## [What is required]
Copy every entry exactly as it stands, though any image it holds should stay out of the copy.

## [Exercise data]
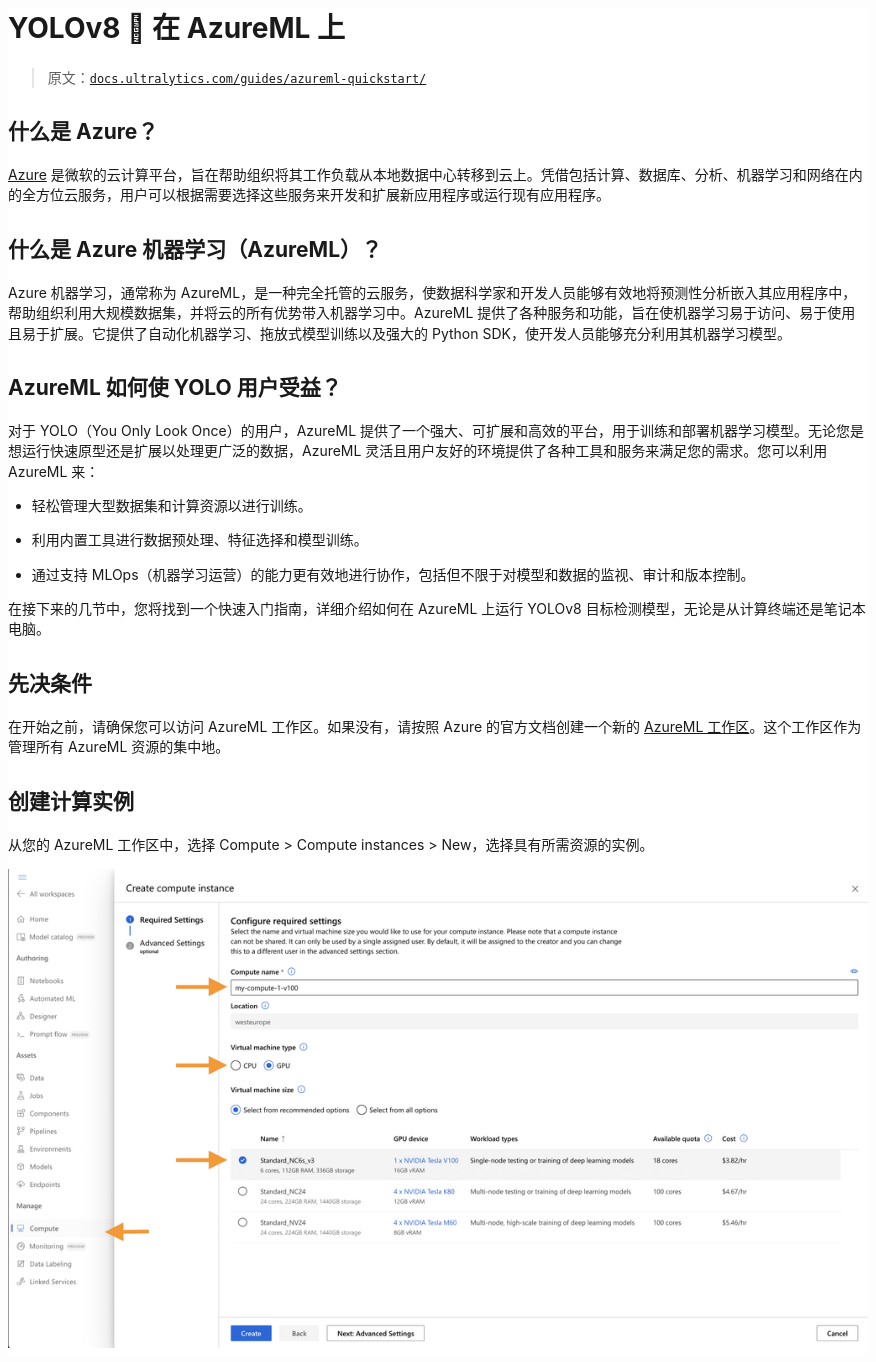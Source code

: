 # YOLOv8 🚀 在 AzureML 上

> 原文：[`docs.ultralytics.com/guides/azureml-quickstart/`](https://docs.ultralytics.com/guides/azureml-quickstart/)

## 什么是 Azure？

[Azure](https://azure.microsoft.com/) 是微软的云计算平台，旨在帮助组织将其工作负载从本地数据中心转移到云上。凭借包括计算、数据库、分析、机器学习和网络在内的全方位云服务，用户可以根据需要选择这些服务来开发和扩展新应用程序或运行现有应用程序。

## 什么是 Azure 机器学习（AzureML）？

Azure 机器学习，通常称为 AzureML，是一种完全托管的云服务，使数据科学家和开发人员能够有效地将预测性分析嵌入其应用程序中，帮助组织利用大规模数据集，并将云的所有优势带入机器学习中。AzureML 提供了各种服务和功能，旨在使机器学习易于访问、易于使用且易于扩展。它提供了自动化机器学习、拖放式模型训练以及强大的 Python SDK，使开发人员能够充分利用其机器学习模型。

## AzureML 如何使 YOLO 用户受益？

对于 YOLO（You Only Look Once）的用户，AzureML 提供了一个强大、可扩展和高效的平台，用于训练和部署机器学习模型。无论您是想运行快速原型还是扩展以处理更广泛的数据，AzureML 灵活且用户友好的环境提供了各种工具和服务来满足您的需求。您可以利用 AzureML 来：

+   轻松管理大型数据集和计算资源以进行训练。

+   利用内置工具进行数据预处理、特征选择和模型训练。

+   通过支持 MLOps（机器学习运营）的能力更有效地进行协作，包括但不限于对模型和数据的监视、审计和版本控制。

在接下来的几节中，您将找到一个快速入门指南，详细介绍如何在 AzureML 上运行 YOLOv8 目标检测模型，无论是从计算终端还是笔记本电脑。

## 先决条件

在开始之前，请确保您可以访问 AzureML 工作区。如果没有，请按照 Azure 的官方文档创建一个新的 [AzureML 工作区](https://learn.microsoft.com/azure/machine-learning/concept-workspace?view=azureml-api-2)。这个工作区作为管理所有 AzureML 资源的集中地。

## 创建计算实例

从您的 AzureML 工作区中，选择 Compute > Compute instances > New，选择具有所需资源的实例。

![创建 Azure 计算实例](img/b9c39d1d625bcc1fb05d3ca503b2a1a3.png)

## [Output]
Source code

: # YOLOv8 🚀 在 AzureML 上

> 原文：[`docs.ultralytics.com/guides/azureml-quickstart/`](https://docs.ultralytics.com/guides/azureml-quickstart/)

## 什么是 Azure？

[Azure](https://azure.microsoft.com/) 是微软的云计算平台，旨在帮助组织将其工作负载从本地数据中心转移到云上。凭借包括计算、数据库、分析、机器学习和网络在内的全方位云服务，用户可以根据需要选择这些服务来开发和扩展新应用程序或运行现有应用程序。

## 什么是 Azure 机器学习（AzureML）？

Azure 机器学习，通常称为 AzureML，是一种完全托管的云服务，使数据科学家和开发人员能够有效地将预测性分析嵌入其应用程序中，帮助组织利用大规模数据集，并将云的所有优势带入机器学习中。AzureML 提供了各种服务和功能，旨在使机器学习易于访问、易于使用且易于扩展。它提供了自动化机器学习、拖放式模型训练以及强大的 Python SDK，使开发人员能够充分利用其机器学习模型。

## AzureML 如何使 YOLO 用户受益？

对于 YOLO（You Only Look Once）的用户，AzureML 提供了一个强大、可扩展和高效的平台，用于训练和部署机器学习模型。无论您是想运行快速原型还是扩展以处理更广泛的数据，AzureML 灵活且用户友好的环境提供了各种工具和服务来满足您的需求。您可以利用 AzureML 来：

+   轻松管理大型数据集和计算资源以进行训练。

+   利用内置工具进行数据预处理、特征选择和模型训练。

+   通过支持 MLOps（机器学习运营）的能力更有效地进行协作，包括但不限于对模型和数据的监视、审计和版本控制。

在接下来的几节中，您将找到一个快速入门指南，详细介绍如何在 AzureML 上运行 YOLOv8 目标检测模型，无论是从计算终端还是笔记本电脑。

## 先决条件

在开始之前，请确保您可以访问 AzureML 工作区。如果没有，请按照 Azure 的官方文档创建一个新的 [AzureML 工作区](https://learn.microsoft.com/azure/machine-learning/concept-workspace?view=azureml-api-2)。这个工作区作为管理所有 AzureML 资源的集中地。

## 创建计算实例

从您的 AzureML 工作区中，选择 Compute > Compute instances > New，选择具有所需资源的实例。

![创建 Azure 计算实例](img/b9c39d1d625bcc1fb05d3ca503b2a1a3.png)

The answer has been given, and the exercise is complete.